More ‘Edgework’ – Parkour
As Safety continues to develop greater risk aversion across the workplace, increasing paperwork and greater focus on minutia (World Congress Zero Vision), many outside of work are concerned that we are learning less about managing risk. Particularly as the ideology of zero vision trickles down to raising children and schooling (https://rethinkingchildhood.com/).

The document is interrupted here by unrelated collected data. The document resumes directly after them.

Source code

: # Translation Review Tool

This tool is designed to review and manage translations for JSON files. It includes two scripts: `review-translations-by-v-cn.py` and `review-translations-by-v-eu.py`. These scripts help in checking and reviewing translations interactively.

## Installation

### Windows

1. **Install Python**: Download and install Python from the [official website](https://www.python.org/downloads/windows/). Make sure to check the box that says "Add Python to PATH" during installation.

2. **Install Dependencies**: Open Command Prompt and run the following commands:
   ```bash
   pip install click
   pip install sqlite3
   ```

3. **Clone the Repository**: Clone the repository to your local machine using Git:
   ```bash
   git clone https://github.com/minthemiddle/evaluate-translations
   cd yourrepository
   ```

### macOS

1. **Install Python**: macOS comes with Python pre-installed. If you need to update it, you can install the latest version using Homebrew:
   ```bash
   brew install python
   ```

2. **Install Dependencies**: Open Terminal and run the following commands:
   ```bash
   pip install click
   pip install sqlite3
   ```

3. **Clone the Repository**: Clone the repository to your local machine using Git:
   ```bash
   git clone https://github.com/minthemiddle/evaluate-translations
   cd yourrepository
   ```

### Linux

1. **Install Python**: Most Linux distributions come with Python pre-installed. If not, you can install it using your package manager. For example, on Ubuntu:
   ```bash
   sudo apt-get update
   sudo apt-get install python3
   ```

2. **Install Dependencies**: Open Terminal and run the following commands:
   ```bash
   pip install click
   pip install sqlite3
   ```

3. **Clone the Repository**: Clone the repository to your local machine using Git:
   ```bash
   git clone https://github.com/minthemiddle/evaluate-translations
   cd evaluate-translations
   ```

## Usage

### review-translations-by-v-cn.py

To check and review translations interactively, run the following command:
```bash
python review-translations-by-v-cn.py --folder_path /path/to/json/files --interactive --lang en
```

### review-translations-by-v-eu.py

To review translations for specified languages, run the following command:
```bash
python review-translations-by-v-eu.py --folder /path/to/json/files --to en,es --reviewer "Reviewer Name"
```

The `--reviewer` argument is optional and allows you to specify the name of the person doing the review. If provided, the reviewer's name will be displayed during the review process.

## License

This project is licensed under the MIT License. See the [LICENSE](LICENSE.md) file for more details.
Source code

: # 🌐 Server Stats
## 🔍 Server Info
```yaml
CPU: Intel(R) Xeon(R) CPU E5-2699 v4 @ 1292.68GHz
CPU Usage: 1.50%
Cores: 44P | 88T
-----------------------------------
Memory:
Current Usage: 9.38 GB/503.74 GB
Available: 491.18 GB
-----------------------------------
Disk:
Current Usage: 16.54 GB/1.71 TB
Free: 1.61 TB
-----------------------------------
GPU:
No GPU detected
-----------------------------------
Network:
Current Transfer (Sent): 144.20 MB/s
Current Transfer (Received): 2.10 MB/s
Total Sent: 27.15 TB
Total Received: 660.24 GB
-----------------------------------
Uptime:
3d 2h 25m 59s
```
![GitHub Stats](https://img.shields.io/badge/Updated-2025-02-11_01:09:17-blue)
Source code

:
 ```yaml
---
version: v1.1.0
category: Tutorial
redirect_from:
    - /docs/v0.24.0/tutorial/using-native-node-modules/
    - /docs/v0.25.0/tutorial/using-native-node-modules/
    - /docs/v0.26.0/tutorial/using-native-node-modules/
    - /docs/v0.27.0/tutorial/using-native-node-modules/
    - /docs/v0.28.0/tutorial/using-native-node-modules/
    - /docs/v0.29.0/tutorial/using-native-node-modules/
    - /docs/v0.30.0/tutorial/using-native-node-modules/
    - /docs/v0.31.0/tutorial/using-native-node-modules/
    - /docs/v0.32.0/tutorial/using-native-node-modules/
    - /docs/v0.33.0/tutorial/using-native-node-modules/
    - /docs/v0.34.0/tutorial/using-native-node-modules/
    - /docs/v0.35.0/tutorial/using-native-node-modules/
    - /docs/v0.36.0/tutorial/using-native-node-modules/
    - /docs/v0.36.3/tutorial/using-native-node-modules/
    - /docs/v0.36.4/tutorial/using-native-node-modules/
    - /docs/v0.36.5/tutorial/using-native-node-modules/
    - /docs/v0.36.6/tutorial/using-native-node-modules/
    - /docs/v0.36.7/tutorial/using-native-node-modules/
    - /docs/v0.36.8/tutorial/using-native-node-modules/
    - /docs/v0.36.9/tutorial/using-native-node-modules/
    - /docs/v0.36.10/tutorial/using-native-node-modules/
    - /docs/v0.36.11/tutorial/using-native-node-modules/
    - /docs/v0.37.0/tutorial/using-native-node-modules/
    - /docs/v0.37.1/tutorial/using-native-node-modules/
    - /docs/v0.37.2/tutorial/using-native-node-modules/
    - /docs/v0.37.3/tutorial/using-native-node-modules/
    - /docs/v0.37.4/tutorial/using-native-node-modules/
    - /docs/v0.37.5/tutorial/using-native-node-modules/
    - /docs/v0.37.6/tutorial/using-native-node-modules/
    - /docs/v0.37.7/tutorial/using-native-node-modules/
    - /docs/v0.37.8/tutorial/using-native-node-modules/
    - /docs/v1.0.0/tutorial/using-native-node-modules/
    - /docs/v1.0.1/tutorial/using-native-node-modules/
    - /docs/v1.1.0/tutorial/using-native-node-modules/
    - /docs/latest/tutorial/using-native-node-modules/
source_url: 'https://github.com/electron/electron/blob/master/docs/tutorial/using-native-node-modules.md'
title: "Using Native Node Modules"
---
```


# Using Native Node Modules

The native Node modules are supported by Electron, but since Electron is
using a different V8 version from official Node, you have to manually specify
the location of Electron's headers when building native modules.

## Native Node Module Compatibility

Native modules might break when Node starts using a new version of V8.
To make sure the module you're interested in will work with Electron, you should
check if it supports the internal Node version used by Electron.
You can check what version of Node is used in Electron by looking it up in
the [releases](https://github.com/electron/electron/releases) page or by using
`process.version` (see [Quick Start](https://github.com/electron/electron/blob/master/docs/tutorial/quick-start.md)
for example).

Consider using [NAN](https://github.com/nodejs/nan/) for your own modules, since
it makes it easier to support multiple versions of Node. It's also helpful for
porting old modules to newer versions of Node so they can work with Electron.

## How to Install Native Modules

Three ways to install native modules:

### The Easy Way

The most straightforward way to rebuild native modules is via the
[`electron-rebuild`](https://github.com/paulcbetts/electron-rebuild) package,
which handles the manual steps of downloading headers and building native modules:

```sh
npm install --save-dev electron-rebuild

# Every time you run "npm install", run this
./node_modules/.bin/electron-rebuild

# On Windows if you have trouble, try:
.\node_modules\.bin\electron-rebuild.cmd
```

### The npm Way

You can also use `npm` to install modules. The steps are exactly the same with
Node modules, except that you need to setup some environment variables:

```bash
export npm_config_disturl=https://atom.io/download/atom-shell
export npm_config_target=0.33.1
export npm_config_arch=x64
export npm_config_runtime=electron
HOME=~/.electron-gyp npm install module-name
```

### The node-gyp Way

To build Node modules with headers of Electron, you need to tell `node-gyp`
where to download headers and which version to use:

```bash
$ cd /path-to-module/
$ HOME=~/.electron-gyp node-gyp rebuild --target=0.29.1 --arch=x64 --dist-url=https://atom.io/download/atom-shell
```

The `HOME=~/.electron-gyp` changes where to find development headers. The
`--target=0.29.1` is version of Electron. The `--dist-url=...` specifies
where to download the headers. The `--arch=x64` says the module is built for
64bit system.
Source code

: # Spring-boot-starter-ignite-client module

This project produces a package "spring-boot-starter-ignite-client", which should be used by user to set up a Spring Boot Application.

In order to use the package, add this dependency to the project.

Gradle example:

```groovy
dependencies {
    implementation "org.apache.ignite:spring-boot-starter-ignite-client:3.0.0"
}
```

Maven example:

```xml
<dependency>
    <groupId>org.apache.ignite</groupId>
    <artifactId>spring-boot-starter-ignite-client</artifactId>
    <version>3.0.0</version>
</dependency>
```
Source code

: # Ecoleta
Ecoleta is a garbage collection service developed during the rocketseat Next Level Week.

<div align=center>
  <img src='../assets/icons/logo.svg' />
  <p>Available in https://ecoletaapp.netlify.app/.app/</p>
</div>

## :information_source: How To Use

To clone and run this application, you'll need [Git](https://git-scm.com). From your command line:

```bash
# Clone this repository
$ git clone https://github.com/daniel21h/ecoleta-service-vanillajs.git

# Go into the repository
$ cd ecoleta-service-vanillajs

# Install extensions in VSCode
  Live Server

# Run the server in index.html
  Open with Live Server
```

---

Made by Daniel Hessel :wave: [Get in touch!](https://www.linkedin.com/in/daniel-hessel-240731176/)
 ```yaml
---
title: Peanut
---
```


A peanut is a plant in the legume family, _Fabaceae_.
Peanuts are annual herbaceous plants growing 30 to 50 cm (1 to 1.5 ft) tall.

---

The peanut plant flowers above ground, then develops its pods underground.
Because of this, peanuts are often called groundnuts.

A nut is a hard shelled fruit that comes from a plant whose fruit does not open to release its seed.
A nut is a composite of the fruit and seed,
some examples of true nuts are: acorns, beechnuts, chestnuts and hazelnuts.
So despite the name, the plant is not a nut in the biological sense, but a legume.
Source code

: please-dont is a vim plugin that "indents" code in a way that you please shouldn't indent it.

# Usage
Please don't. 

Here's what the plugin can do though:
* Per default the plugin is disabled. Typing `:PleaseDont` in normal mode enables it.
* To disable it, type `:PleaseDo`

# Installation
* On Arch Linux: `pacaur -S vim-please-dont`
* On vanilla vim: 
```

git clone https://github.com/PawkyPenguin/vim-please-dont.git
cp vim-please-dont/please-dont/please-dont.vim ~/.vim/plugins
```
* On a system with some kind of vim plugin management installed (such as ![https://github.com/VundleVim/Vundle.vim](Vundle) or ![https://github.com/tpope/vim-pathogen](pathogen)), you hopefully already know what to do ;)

I wrote about the notion of ‘edgework’ in my first book Risk Makes Sense, Human Judgment and Decision Making p.34ff (https://www.humandymensions.com/product/risk-makes-sense/). Edgework is where people seek out risk in order to learn about risk, what Dylan Evans (https://www.theguardian.com/books/2012/oct/07/risk-intelligence-dylan-evans-review) calls ‘risk intelligence’ (https://en.wikipedia.org/wiki/Risk_intelligence). Taleb (Antifragility – https://www.youtube.com/watch?v=HKCtSzpYrs4) demonstrates that a lack of risk intelligence and risk aversion makes people more fragile. In the end zero vision ideology teaches people to be less safe because it seeks to insulate people from risk. You can’t learn how to climb a tree by looking at one on your ipad. You can’t learn how to ride a bike if you are not prepared to fall off. The fear of harm is the fear of learning.
Does this mean that I want to see people harmed? Of course not but safety is about much more than counting harm down to zero. Blind addiction to safety at the expense of learning is imbalanced and distorts the very experience of learning to be ‘safe’. This is why we want people to experiment and discover in learning because we know that innovation and creativity comes from adaptability and play (https://safetyrisk.net/the-primacy-of-play-in-learning/ ). A zero vision has no vision for play, innovation and learning. A zero vision has no vision for how to embrace, tackle and manage risk. A zero vision has no vision for how to manage fallibility, it simply denies it or is ‘agnostic’ (https://safetyrisk.net/sia-has-a-bet-each-way-on-zero/ ) about it!
One of my grandchildren just enrolled in Parkour, a risk-play based approach to learning about risk. You can learn more about it here:
· http://parkour.asn.au/
· https://en.wikipedia.org/wiki/Parkour
· https://www.youtube.com/watch?v=NX7QNWEGcNI
I wonder how much my granddaughter is going to learn at Parkour? Thank goodness someone knows that Risk Makes Sense!